It's widely known that the affine variety $\mathcal{V}(X^3 - Y^2) \subset \mathbb{C}^2$, which graphs to a cubic curve with one cusp at the origin, is not isomorphic to $\mathbb{C}$, which has no cusps. There's an involved algebraic answer proving why the $\mathbb{C}$ and $\mathcal{V}(X^3 - Y^2)$ are not isomorphic here: Two affine varieties are not isomorphic
I'm wondering if anyone could provide a more geometric proof.

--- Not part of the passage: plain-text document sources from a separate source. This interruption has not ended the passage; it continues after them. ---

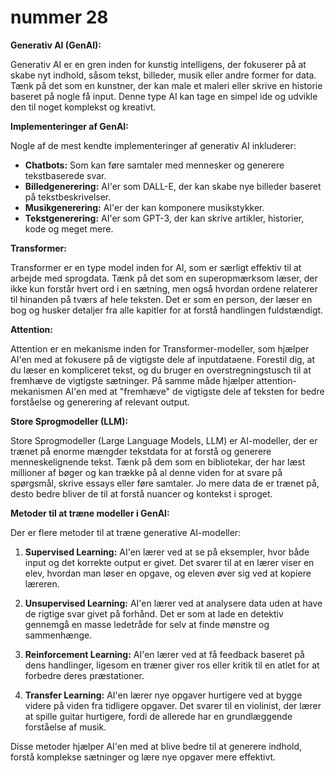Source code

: # nummer 28

**Generativ AI (GenAI):**

Generativ AI er en gren inden for kunstig intelligens, der fokuserer på at skabe nyt indhold, såsom tekst, billeder, musik eller andre former for data. Tænk på det som en kunstner, der kan male et maleri eller skrive en historie baseret på nogle få input. Denne type AI kan tage en simpel ide og udvikle den til noget komplekst og kreativt.

**Implementeringer af GenAI:**

Nogle af de mest kendte implementeringer af generativ AI inkluderer:
- **Chatbots:** Som kan føre samtaler med mennesker og generere tekstbaserede svar.
- **Billedgenerering:** AI'er som DALL-E, der kan skabe nye billeder baseret på tekstbeskrivelser.
- **Musikgenerering:** AI'er der kan komponere musikstykker.
- **Tekstgenerering:** AI'er som GPT-3, der kan skrive artikler, historier, kode og meget mere.

**Transformer:**

Transformer er en type model inden for AI, som er særligt effektiv til at arbejde med sprogdata. Tænk på det som en superopmærksom læser, der ikke kun forstår hvert ord i en sætning, men også hvordan ordene relaterer til hinanden på tværs af hele teksten. Det er som en person, der læser en bog og husker detaljer fra alle kapitler for at forstå handlingen fuldstændigt.

**Attention:**

Attention er en mekanisme inden for Transformer-modeller, som hjælper AI'en med at fokusere på de vigtigste dele af inputdataene. Forestil dig, at du læser en kompliceret tekst, og du bruger en overstregningstusch til at fremhæve de vigtigste sætninger. På samme måde hjælper attention-mekanismen AI'en med at "fremhæve" de vigtigste dele af teksten for bedre forståelse og generering af relevant output.

**Store Sprogmodeller (LLM):**

Store Sprogmodeller (Large Language Models, LLM) er AI-modeller, der er trænet på enorme mængder tekstdata for at forstå og generere menneskelignende tekst. Tænk på dem som en bibliotekar, der har læst millioner af bøger og kan trække på al denne viden for at svare på spørgsmål, skrive essays eller føre samtaler. Jo mere data de er trænet på, desto bedre bliver de til at forstå nuancer og kontekst i sproget.

**Metoder til at træne modeller i GenAI:**

Der er flere metoder til at træne generative AI-modeller:

1. **Supervised Learning:** AI'en lærer ved at se på eksempler, hvor både input og det korrekte output er givet. Det svarer til at en lærer viser en elev, hvordan man løser en opgave, og eleven øver sig ved at kopiere læreren.

2. **Unsupervised Learning:** AI'en lærer ved at analysere data uden at have de rigtige svar givet på forhånd. Det er som at lade en detektiv gennemgå en masse ledetråde for selv at finde mønstre og sammenhænge.

3. **Reinforcement Learning:** AI'en lærer ved at få feedback baseret på dens handlinger, ligesom en træner giver ros eller kritik til en atlet for at forbedre deres præstationer.

4. **Transfer Learning:** AI'en lærer nye opgaver hurtigere ved at bygge videre på viden fra tidligere opgaver. Det svarer til en violinist, der lærer at spille guitar hurtigere, fordi de allerede har en grundlæggende forståelse af musik.

Disse metoder hjælper AI'en med at blive bedre til at generere indhold, forstå komplekse sætninger og lære nye opgaver mere effektivt.
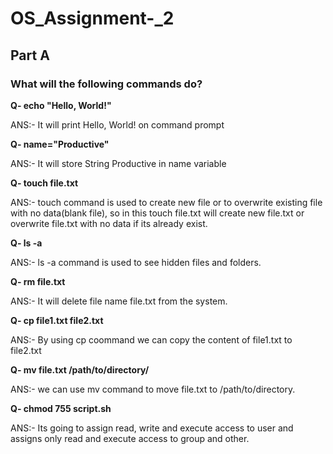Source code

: # OS_Assignment-_2
## Part A

### What will the following commands do? 

**Q- echo "Hello, World!"**

ANS:- It will print Hello, World! on command prompt


**Q- name="Productive"**

ANS:- It will store String Productive in name variable 

**Q- touch file.txt**

ANS:- touch command is used to create new file or to overwrite existing file with no data(blank file), so in this touch file.txt will create new file.txt or overwrite file.txt with no data if its already exist.


**Q- ls -a**

ANS:- ls -a command is used to see hidden files and folders. 

**Q- rm file.txt**

ANS:- It will delete file name file.txt from the system.


**Q- cp file1.txt file2.txt**

ANS:- By using cp coommand we can copy the content of file1.txt to file2.txt


**Q- mv file.txt /path/to/directory/**

ANS:- we can use mv command to move file.txt to /path/to/directory.


**Q- chmod 755 script.sh**

ANS:- Its going to assign read, write and execute access to user and assigns only read and execute access to group and other.



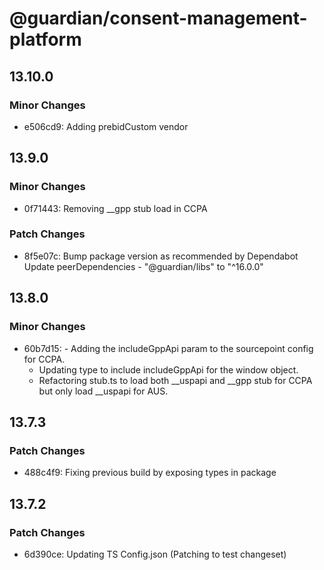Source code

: # @guardian/consent-management-platform

## 13.10.0

### Minor Changes

- e506cd9: Adding prebidCustom vendor

## 13.9.0

### Minor Changes

- 0f71443: Removing \_\_gpp stub load in CCPA

### Patch Changes

- 8f5e07c: Bump package version as recommended by Dependabot
  Update peerDependencies - "@guardian/libs" to "^16.0.0"

## 13.8.0

### Minor Changes

- 60b7d15: - Adding the includeGppApi param to the sourcepoint config for CCPA.
  - Updating type to include includeGppApi for the window object.
  - Refactoring stub.ts to load both \_\_uspapi and \_\_gpp stub for CCPA but only load \_\_uspapi for AUS.

## 13.7.3

### Patch Changes

- 488c4f9: Fixing previous build by exposing types in package

## 13.7.2

### Patch Changes

- 6d390ce: Updating TS Config.json (Patching to test changeset)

Can we safely conclude that if two curves embedded in the complex plane are not homeomorphic, then the varieties they represent are also not isomorphic? This is the definition I currently have: $X$ and $Y$ are isomorphic iff $\exists$ polynomial maps $g: X \rightarrow Y$ and $h: Y \rightarrow X$ st $h \circ g = id_X$ and $g \circ h = id_Y$. The definition looks suspiciously similar the definition for homotopy equivalence, but I'm having a hard time seeing the concrete connection. Could anyone explain it to me (if it exists)? Note: As noted in the comments, I can't use this fact (if true; it's still not entirely clear to me why it's the case) to prove this specific question.
Thanks in advance!
Generally speaking, you can talk about whether two objects are isomorphic in any category - for example, groups, rings, vector spaces, and here, affine varieties - and the definition is exactly the one you've written in all of those cases. For homotopy equivalences the relevant category is called the homotopy category of spaces.
And generally speaking, the way you show two objects are not isomorphic is by finding some property (invariant under isomorphism) shared by one object but not another. A basic property of affine varieties is the dimensions of Zariski tangent spaces at each point: you can compute that the dimension of the Zariski tangent space at each point of the affine line $\mathbb{A}^1$ is $1$, but the dimension of the Zariski tangent space of $V(X^3 - Y^2)$ at the cusp $(0, 0)$ is $2$. This reflects the fact that the cusp is singular.